Just over a hundred years ago, newspapers were the entirety of "the media." Great thinkers, writers, and artists did time there. Some genuine legends were birthed there, or at least passed through from time to time. Ambrose Bierce, James Thurber, Ring Lardner, Dorothy Parker, Heywood Broun, Dorothy Kilgallen, George Herriman, Rube Goldberg, (and those are just the names that pop into my noggin in no actual historical order). There were scoundrels to be sure, and over-rich corporate dabblers as usual. The Donald Trump of the early 20th century was a media mogul named William Randolph Hearst. Only he didn't need to be POTUS – his influence elected and unelected them.

But then the cinema, the radio, television, and ultimately the internet and the wi-scape (in that order) took over as "the multi-media" evolved. Now, the printed newspaper is the family dog begging for table scraps.
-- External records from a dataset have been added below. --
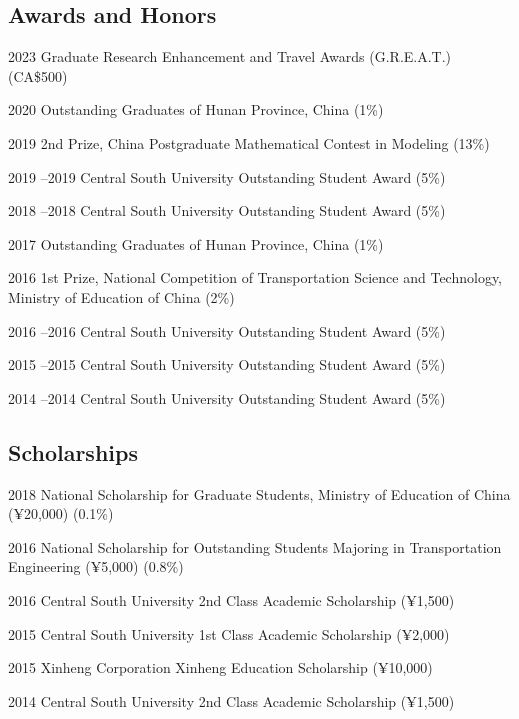 \documentclass[12pt,letterpaper]{report}
\begin{document}
    \subsection*{Awards and Honors}
    \begin{tablist}
        \item[2023] \tab Graduate Research Enhancement and Travel Awards (G.R.E.A.T.) (CA\$500)
        \item[2020]  Outstanding Graduates of Hunan Province, China (1\%)
        \item[2019] \tab 2nd Prize, China Postgraduate Mathematical Contest in Modeling (13\%)
        \item[2019] --2019 Central South University Outstanding Student Award (5\%)
        \item[2018] --2018 Central South University Outstanding Student Award (5\%)
        \item[2017]  Outstanding Graduates of Hunan Province, China (1\%)
        \item[2016] \tab 1st Prize, National Competition of Transportation Science and Technology, Ministry of Education of China (2\%)
        \item[2016] --2016 Central South University Outstanding Student Award (5\%)
        \item[2015] --2015 Central South University Outstanding Student Award (5\%)
        \item[2014] --2014 Central South University Outstanding Student Award (5\%)
    \end{tablist}

    \subsection*{Scholarships}
    \begin{tablist}
        \item[2018] \tab National Scholarship for Graduate Students, Ministry of Education of China (¥20,000) (0.1\%)
        \item[2016] \tab National Scholarship for Outstanding Students Majoring in Transportation Engineering (¥5,000) (0.8\%)
        \item[2016] \tab Central South University 2nd Class Academic Scholarship (¥1,500)
        \item[2015] \tab Central South University 1st Class Academic Scholarship (¥2,000)
        \item[2015] \tab Xinheng Corporation Xinheng Education Scholarship (¥10,000)
        \item[2014] \tab Central South University 2nd Class Academic Scholarship (¥1,500)
    \end{tablist}
\end{document}
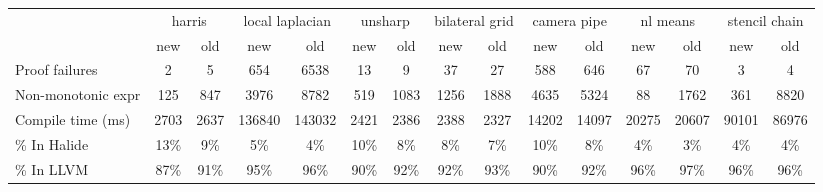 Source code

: ﻿%
\begin{tabular}{l|cc|cc|cc|cc|cc|cc|cc|}
& \multicolumn{2}{c|}{harris}  & \multicolumn{2}{c|}{local laplacian}  & \multicolumn{2}{c|}{unsharp}  & \multicolumn{2}{c|}{bilateral grid}  & \multicolumn{2}{c|}{camera pipe}  & \multicolumn{2}{c|}{nl means}  & \multicolumn{2}{c|}{stencil chain}  \\
& new & old & new & old & new & old & new & old & new & old & new & old & new & old\\\hline
Proof failures & 2 & 5 & 654 & 6538 & 13 & 9 & 37 & 27 & 588 & 646 & 67 & 70 & 3 & 4\\
Non-monotonic expr & 125 & 847 & 3976 & 8782 & 519 & 1083 & 1256 & 1888 & 4635 & 5324 & 88 & 1762 & 361 & 8820\\\hline
Compile time (ms) & 2703 & 2637 & 136840 & 143032 & 2421 & 2386 & 2388 & 2327 & 14202 & 14097 & 20275 & 20607 & 90101 & 86976\\
\% In Halide & 13\% & 	9\% & 	5\% & 	4\% & 	10\% & 	8\% & 	8\% & 	7\% & 	10\% & 	8\% & 	4\% & 	3\% & 	4\% & 	4\%\\
\% In LLVM & 87\% & 	91\% & 	95\% & 	96\% & 	90\% & 	92\% & 	92\% & 	93\% & 	90\% & 	92\% & 	96\% & 	97\% & 	96\% & 	96\%\\
\end{tabular}

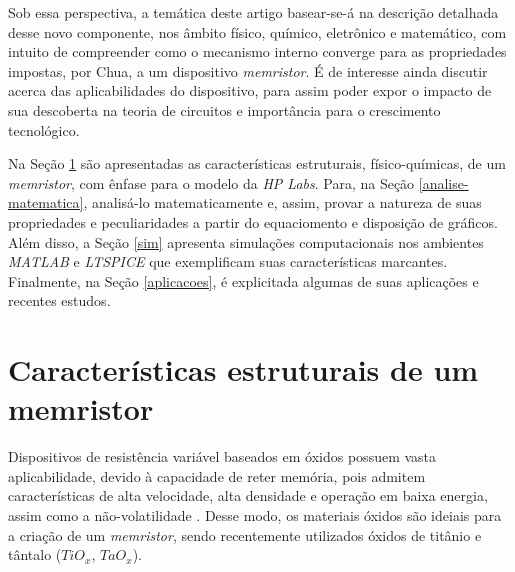 \documentclass{ceel}
\begin{document}
\begin{multicols}{2}

Sob essa perspectiva, a temática deste artigo basear-se-á na descrição detalhada desse novo componente, nos âmbito físico, químico, eletrônico e matemático, com intuito de compreender como o mecanismo interno converge para as propriedades impostas,  por Chua, a um dispositivo \emph{memristor}. É de interesse ainda discutir acerca das aplicabilidades do dispositivo, para assim poder expor o impacto de sua descoberta na teoria de circuitos e importância para o crescimento tecnológico. %

Na Seção \ref{estrutura} são apresentadas as características estruturais, físico-químicas, de um \emph{memristor}, com ênfase para o modelo da \emph{HP Labs}. Para, na Seção \ref{analise-matematica}, analisá-lo matematicamente e, assim, provar a natureza de suas propriedades e peculiaridades a partir do equaciomento e disposição de gráficos. Além disso, a Seção \ref{sim} apresenta simulações computacionais nos ambientes \emph{MATLAB} e \emph{LTSPICE} que exemplificam suas características marcantes. Finalmente, na Seção \ref{aplicacoes}, é explicitada algumas de suas aplicações e recentes estudos.


\section{Características estruturais de um memristor} \label{estrutura}
Dispositivos de resistência variável baseados em óxidos 
possuem vasta aplicabilidade, devido à capacidade de reter memória, pois
admitem características de alta velocidade, alta densidade e operação em baixa energia, 
assim como a não-volatilidade \cite{conceito}. Desse modo, os materiais óxidos são ideiais para a criação de um \emph{memristor}, sendo recentemente utilizados óxidos de titânio e tântalo ($TiO_x$, $TaO_x$)\cite{us}.

\begin{figure}[H]
\centering


\end{figure}
\end{multicols}
\end{document}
And some of the greedy scarfers at the table are just pretend media – trivia and satire pitched like real news – with ambiguous, cliffhangerish headlines. (Why have we developed a NEED for that?) The dog metaphor is even more apropos; why do I feel like we're about to be driven out to barren country and abandoned?

When I first got in, there were still (the last generation) of full-time illustrators & cartoonists making livings in the newspaper industry – people doing just that, not made to multi-task in other areas to justify their employment. Slowly emerged that miraculous little box that "made jobs easier," then "did part of the job for you," then "made you obsolete." I set down my pen and ink, after winning several awards following in the footsteps (so I thought) of those great illustrators of yesteryear. When the computer began its march to conquer, I jumped aboard thinking I'd be a part of the so-called revolution, not even realizing that I was self-hastening my own irrelevance over the long-term. Each and every digital expert-overseer that entered my professional life turned out to be part assassin. No wonder most of my office demeanor over the years was hot-headed and defensive.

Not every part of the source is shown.